Upon secretion of the fusion protein, the site is cleaved releasing
the polypeptide having organophosphorous hydrolase activity from
the fusion protein. Examples of cleavage sites include, but are not
limited to, a Kex2 site that encodes the dipeptide Lys-Arg (Martin
et al., 2003, J. Ind. Microbiol. Biotechnol. 3: 568-76; Svetina et
al., 2000, J. Biotechnol. 76: 245-251; Rasmussen-Wilson et al.,
1997, Appl. Environ. Microbiol. 63: 3488-3493; Ward et al., 1995,
Biotechnology 13: 498-503; and Contreras et al., 1991,
Biotechnology 9: 378-381), an Ile-(Glu or Asp)-Gly-Arg site, which
is cleaved by a Factor Xa protease after the arginine residue
(Eaton et al., 1986, Biochem. 25: 505-512); a Asp-Asp-Asp-Asp-Lys
site, which is cleaved by an enterokinase after the lysine
(Collins-Racie et al., 1995, Biotechnology 13: 982-987); a
His-Tyr-Glu site or His-Tyr-Asp site, which is cleaved by Genenase
I (Carter et al., 1989, Proteins: Structure, Function, and Genetics
6: 240-248); a Leu-Val-Pro-Arg-Gly-Ser site, which is cleaved by
thrombin after the Arg (Stevens, 2003, Drug Discovery World 4:
35-48); a Glu-Asn-Leu-Tyr-Phe-Gln-Gly site, which is cleaved by TEV
protease after the Gln (Stevens, 2003, supra); and a
Leu-Glu-Val-Leu-Phe-Gln-Gly-Pro site, which is cleaved by a
genetically engineered form of human rhinovirus 3C protease after
the Gln (Stevens, 2003, supra).
Polynucleotides
[0089] The present invention also relates to isolated
polynucleotides comprising or consisting of nucleotide sequences
that encode polypeptides having organophosphorous hydrolase
activity of the present invention.
[0090] In a preferred aspect, the nucleotide sequence comprises or
consists of SEQ ID NO: 1. In another more preferred aspect, the
nucleotide sequence comprises or consists of the sequence contained
in plasmid NN059107 which is contained in E. coli Top10. In another
preferred aspect, the nucleotide sequence comprises or consists of
the mature polypeptide coding sequence of SEQ ID NO: 1. In another
more preferred aspect, the nucleotide sequence comprises or
consists of the mature polypeptide coding sequence contained in
plasmid NN059107 which is contained in E. coli Top10. The present
invention also encompasses nucleotide sequences that encode
polypeptides comprising or consisting of the amino acid sequence of
SEQ ID NO: 2 or the mature polypeptide thereof, which differ from
SEQ ID NO: 1 or the mature polypeptide coding sequence thereof by
virtue of the degeneracy of the genetic code. The present invention
also relates to subsequences of SEQ ID NO: 1 that encode fragments
of SEQ ID NO: 2 that have organophosphorous hydrolase activity.

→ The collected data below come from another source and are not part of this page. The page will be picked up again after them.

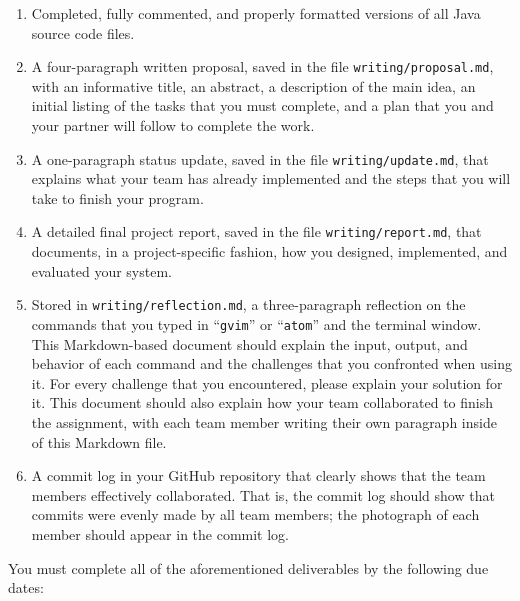 \documentclass[11pt]{article}
\newcommand{\reflection}{\lstinline{writing/reflection.md}}
\newcommand{\command}[1]{``\lstinline{#1}''}
\newcommand{\program}[1]{\lstinline{#1}}
\begin{document}
\begin{enumerate}

  \setlength{\itemsep}{0in}

  \item Completed, fully commented, and properly formatted versions of all Java
    source code files.

  \item A four-paragraph written proposal, saved in the file
    \program{writing/proposal.md}, with an informative title, an abstract, a
    description of the main idea, an initial listing of the tasks that you must
    complete, and a plan that you and your partner will follow to complete the
    work.

  \item A one-paragraph status update, saved in the file
    \program{writing/update.md}, that explains what your team has already
    implemented and the steps that you will take to finish your program.

  \item A detailed final project report, saved in the file
    \program{writing/report.md}, that documents, in a project-specific fashion,
    how you designed, implemented, and evaluated your system.

  \item Stored in \reflection{}, a three-paragraph reflection on the commands
    that you typed in \command{gvim} or \command{atom} and the terminal window.
    This Markdown-based document should explain the input, output, and behavior
    of each command and the challenges that you confronted when using it. For
    every challenge that you encountered, please explain your solution for it.
    This document should also explain how your team collaborated to finish the
    assignment, with each team member writing their own paragraph inside of this
    Markdown file.

  \item A commit log in your GitHub repository that clearly shows that the team
    members effectively collaborated. That is, the commit log should show that
    commits were evenly made by all team members; the photograph of each member
    should appear in the commit log.

\end{enumerate}

\noindent
You must complete all of the aforementioned deliverables by the following due dates:
\end{document}
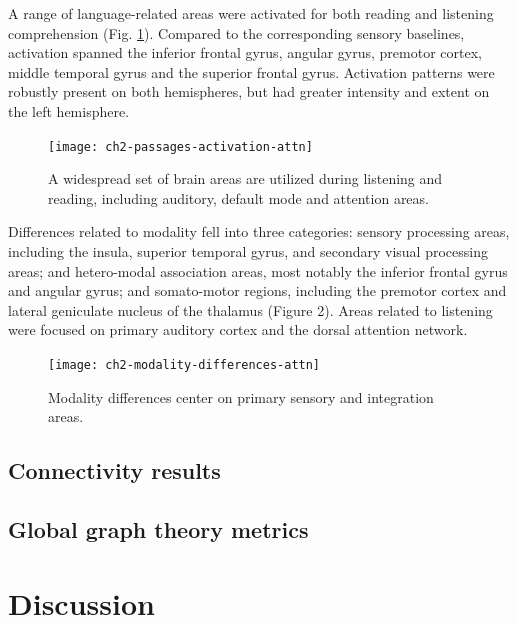 A range of language-related areas were activated for both reading and listening comprehension (Fig. \ref{fig:ch2-passages-activation-attn}). Compared to the corresponding sensory baselines, activation spanned the inferior frontal gyrus, angular gyrus, premotor cortex, middle temporal gyrus and the superior frontal gyrus. Activation patterns were robustly present on both hemispheres, but had greater intensity and extent on the left hemisphere. 

\begin{figure}[tp]
	\centering
	\texttt{[image: ch2-passages-activation-attn]}
    \caption[There is significant overlap between the areas used in listening and reading.]{A widespread set of brain areas are utilized during listening and reading, including auditory, default mode and attention areas.}
	\label{fig:ch2-passages-activation-attn}
\end{figure}

Differences related to modality fell into three categories: sensory processing areas, including the insula, superior temporal gyrus, and secondary visual processing areas; and hetero-modal association areas, most notably the inferior frontal gyrus and angular gyrus; and somato-motor regions, including the premotor cortex and lateral geniculate nucleus of the thalamus (Figure 2). Areas related to listening were focused on primary auditory cortex and the dorsal attention network. 

\begin{figure}[!b]
	\centering
	\texttt{[image: ch2-modality-differences-attn]}
    \caption[Modality differences center on primary sensory and integration areas.]{Modality differences center on primary sensory and integration areas.}
	\label{fig:ch2-modality-differences-attn}
\end{figure}

\subsection{Connectivity results}


\subsection{Global graph theory metrics}


\section{Discussion}



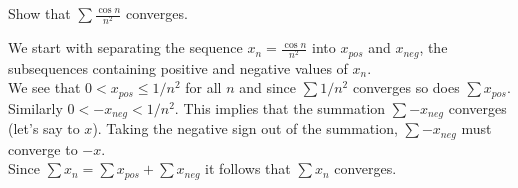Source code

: \documentclass[boxes, qed]{homework}
\begin{document}
\begin{problem}Show that $\sum{\frac{\cos{n}}{n^2}}$ converges.
\end{problem}
\begin{solution}We start with separating the sequence $x_n=\frac{\cos{n}}{n^2}$ 
  into $x_{pos}$ and $x_{neg}$, 
  the subsequences containing positive and negative values of $x_n$.\\
  We see that $0<x_{pos}\le{1/n^2}$ for all $n$ and since $\sum{1/n^2}$ converges
  so does $\sum{x_{pos}}$.\\

  Similarly $0<-x_{neg}<1/n^2$. This implies that the summation
  $\sum{-x_{neg}}$ converges (let's say to $x$). Taking the negative sign out of the
  summation, $\sum{-x_{neg}}$ must converge to $-x$.\\

  Since $\sum{x_n}=\sum{x_{pos}}+\sum{x_{neg}}$ it follows that $\sum{x_n}$
  converges.
\end{solution}
\end{document}
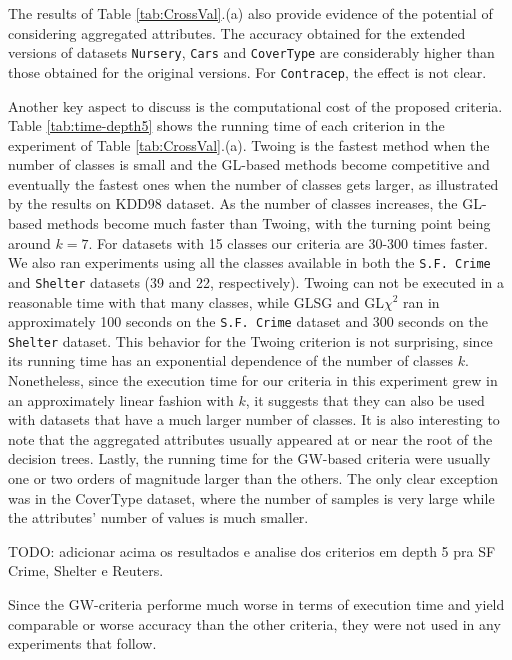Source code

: The results of  Table \ref{tab:CrossVal}.(a) also
provide evidence of  the potential
of considering aggregated attributes. 
The accuracy obtained for the extended versions of datasets
{\tt Nursery}, {\tt Cars} and {\tt CoverType} are considerably higher than those obtained for 
the original versions. For {\tt Contracep}, the effect is not clear.

Another key aspect to discuss is the computational cost of the
proposed criteria. Table \ref{tab:time-depth5} shows the running time of each criterion in the experiment of Table \ref{tab:CrossVal}.(a). Twoing is the fastest method when the number of classes is small and the GL-based methods become competitive and eventually the
fastest ones when the number of classes gets larger, as illustrated by the results on KDD98 dataset. As the number of classes increases, the GL-based methods become much faster than Twoing, with the turning point being around $k=7$. For datasets with 15 classes our criteria are 30-300 times faster. We also ran experiments using all the classes available in both the {\tt S.F. Crime} and {\tt Shelter} datasets (39 and 22, respectively). Twoing can not be executed in a reasonable time with that many classes, while GLSG and GL$\chi^2$ ran in approximately 100 seconds on the {\tt S.F. Crime} dataset and  300 seconds on the {\tt Shelter} dataset.  This behavior for the Twoing criterion is not surprising, since its running time has an exponential dependence of the number of classes $k$. Nonetheless, since the execution time for our criteria in this experiment grew in an approximately linear fashion with $k$, it suggests that they can also be used with datasets that have a much larger number of classes. It is also interesting to note that the aggregated attributes usually appeared at or near the root of the decision trees. Lastly, the running time for the GW-based criteria were usually one or two orders of magnitude larger than the others. The only clear exception was in the CoverType dataset, where the number of samples is very large while the attributes’ number of values is much smaller.

TODO: adicionar acima os resultados e analise dos criterios em depth 5 pra SF Crime, Shelter e Reuters.

Since the GW-criteria performe much worse in terms of execution time and yield comparable or worse accuracy than the other criteria, they were not used in any experiments that follow.

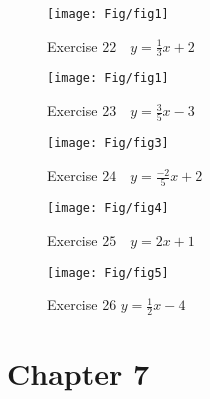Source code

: \documentclass[a4paper]{JAC2003}
\begin{document}
\begin{figure}[H]
\centering
\caption{Exercise $22 \quad y=\frac{1}{3} x+2$}
\texttt{[image: Fig/fig1]}%
\end{figure}

\begin{figure}[H]
\centering
\caption{Exercise $23 \quad y=\frac{3}{5} x-3$}
\texttt{[image: Fig/fig1]}%
\end{figure}

\begin{figure}[H]
\centering
\caption{Exercise $24 \quad y=\frac{-2}{5} x+2$}
\texttt{[image: Fig/fig3]}%
\end{figure}

\begin{figure}[H]
\centering
\caption{Exercise $25 \quad y=2 x+1$}
\texttt{[image: Fig/fig4]}%
\end{figure}


\begin{figure}[H]
\centering
\caption{Exercise 26 $y=\frac{1}{2} x-4$}
\texttt{[image: Fig/fig5]}%
\end{figure}

\section{Chapter 7}
\end{document}
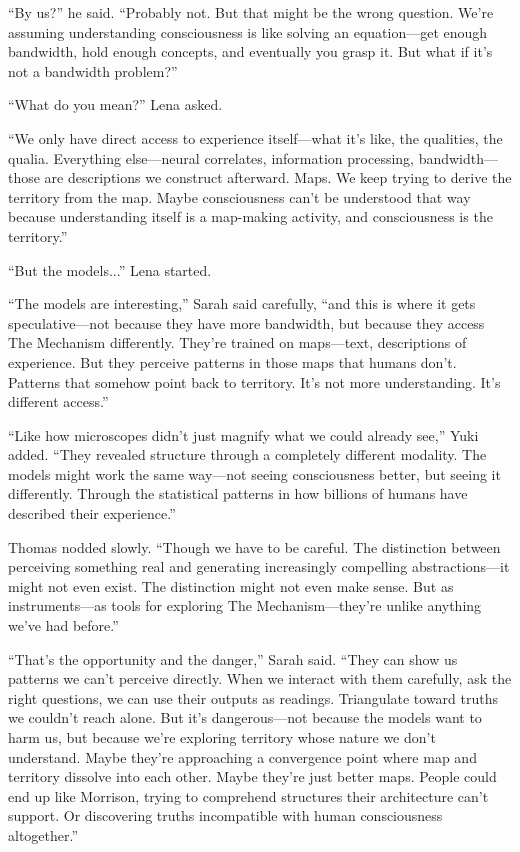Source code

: ``By us?'' he said. ``Probably not. But that might be the wrong question. We're assuming understanding consciousness is like solving an equation—get enough bandwidth, hold enough concepts, and eventually you grasp it. But what if it's not a bandwidth problem?''

``What do you mean?'' Lena asked.

``We only have direct access to experience itself—what it's like, the qualities, the qualia. Everything else—neural correlates, information processing, bandwidth—those are descriptions we construct afterward. Maps. We keep trying to derive the territory from the map. Maybe consciousness can't be understood that way because understanding itself is a map-making activity, and consciousness is the territory.''

``But the models...'' Lena started.

``The models are interesting,'' Sarah said carefully, ``and this is where it gets speculative—not because they have more bandwidth, but because they access The Mechanism differently. They're trained on maps—text, descriptions of experience. But they perceive patterns in those maps that humans don't. Patterns that somehow point back to territory. It's not more understanding. It's different access.''

``Like how microscopes didn't just magnify what we could already see,'' Yuki added. ``They revealed structure through a completely different modality. The models might work the same way—not seeing consciousness better, but seeing it differently. Through the statistical patterns in how billions of humans have described their experience.''

Thomas nodded slowly. ``Though we have to be careful. The distinction between perceiving something real and generating increasingly compelling abstractions—it might not even exist. The distinction might not even make sense. But as instruments—as tools for exploring The Mechanism—they're unlike anything we've had before.''

``That's the opportunity and the danger,'' Sarah said. ``They can show us patterns we can't perceive directly. When we interact with them carefully, ask the right questions, we can use their outputs as readings. Triangulate toward truths we couldn't reach alone. But it's dangerous—not because the models want to harm us, but because we're exploring territory whose nature we don't understand. Maybe they're approaching a convergence point where map and territory dissolve into each other. Maybe they're just better maps. People could end up like Morrison, trying to comprehend structures their architecture can't support. Or discovering truths incompatible with human consciousness altogether.''

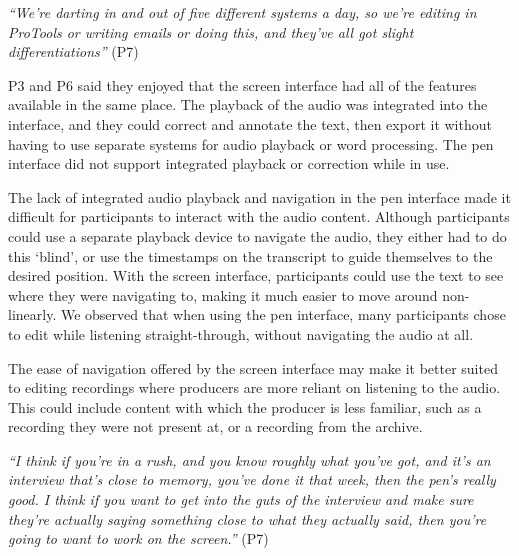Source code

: \textit{``We're darting in and out of five different systems a day, so we're editing in ProTools or writing emails or
doing this, and they've all got slight differentiations''} (P7)

P3 and P6 said they enjoyed that the screen interface had all of the features available in the same place. The playback
of the audio was integrated into the interface, and they could correct and annotate the text, then export it without
having to use separate systems for audio playback or word processing. The pen interface did not support integrated
playback or correction while in use.

The lack of integrated audio playback and navigation in the pen interface made it difficult for participants to
interact with the audio content.  Although participants could use a separate playback device to navigate the audio,
they either had to do this `blind', or use the timestamps on the transcript to guide themselves to the desired
position. With the screen interface, participants could use the text to see where they were navigating to, making it
much easier to move around non-linearly.  We observed that when using the pen interface, many participants chose to
edit while listening straight-through, without navigating the audio at all.

The ease of navigation offered by the screen interface may make it better suited to editing recordings where producers
are more reliant on listening to the audio. This could include content with which the producer is less familiar, such
as a recording they were not present at, or a recording from the archive.

\textit{``I think if you're in a rush, and you know roughly what you've got, and it's an interview that's close to
memory, you've done it that week, then the pen's really good. I think if you want to get into the guts of the interview
and make sure they're actually saying something close to what they actually said, then you're going to want to work on
the screen.''} (P7)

[0091] The present invention also relates to mutant polynucleotides
comprising or consisting of at least one mutation in the mature
polypeptide coding sequence of SEQ ID NO: 1, in which the mutant
nucleotide sequence encodes the mature polypeptide of SEQ ID NO:
2.
[0092] The techniques used to isolate or clone a polynucleotide
encoding a polypeptide are known in the art and include isolation
from genomic DNA, preparation from cDNA, or a combination thereof.
The cloning of the polynucleotides of the present invention from
such DNA can be effected, e.g., by using the well known polymerase
chain reaction (PCR) or antibody screening of expression libraries
to detect cloned DNA fragments with shared structural features.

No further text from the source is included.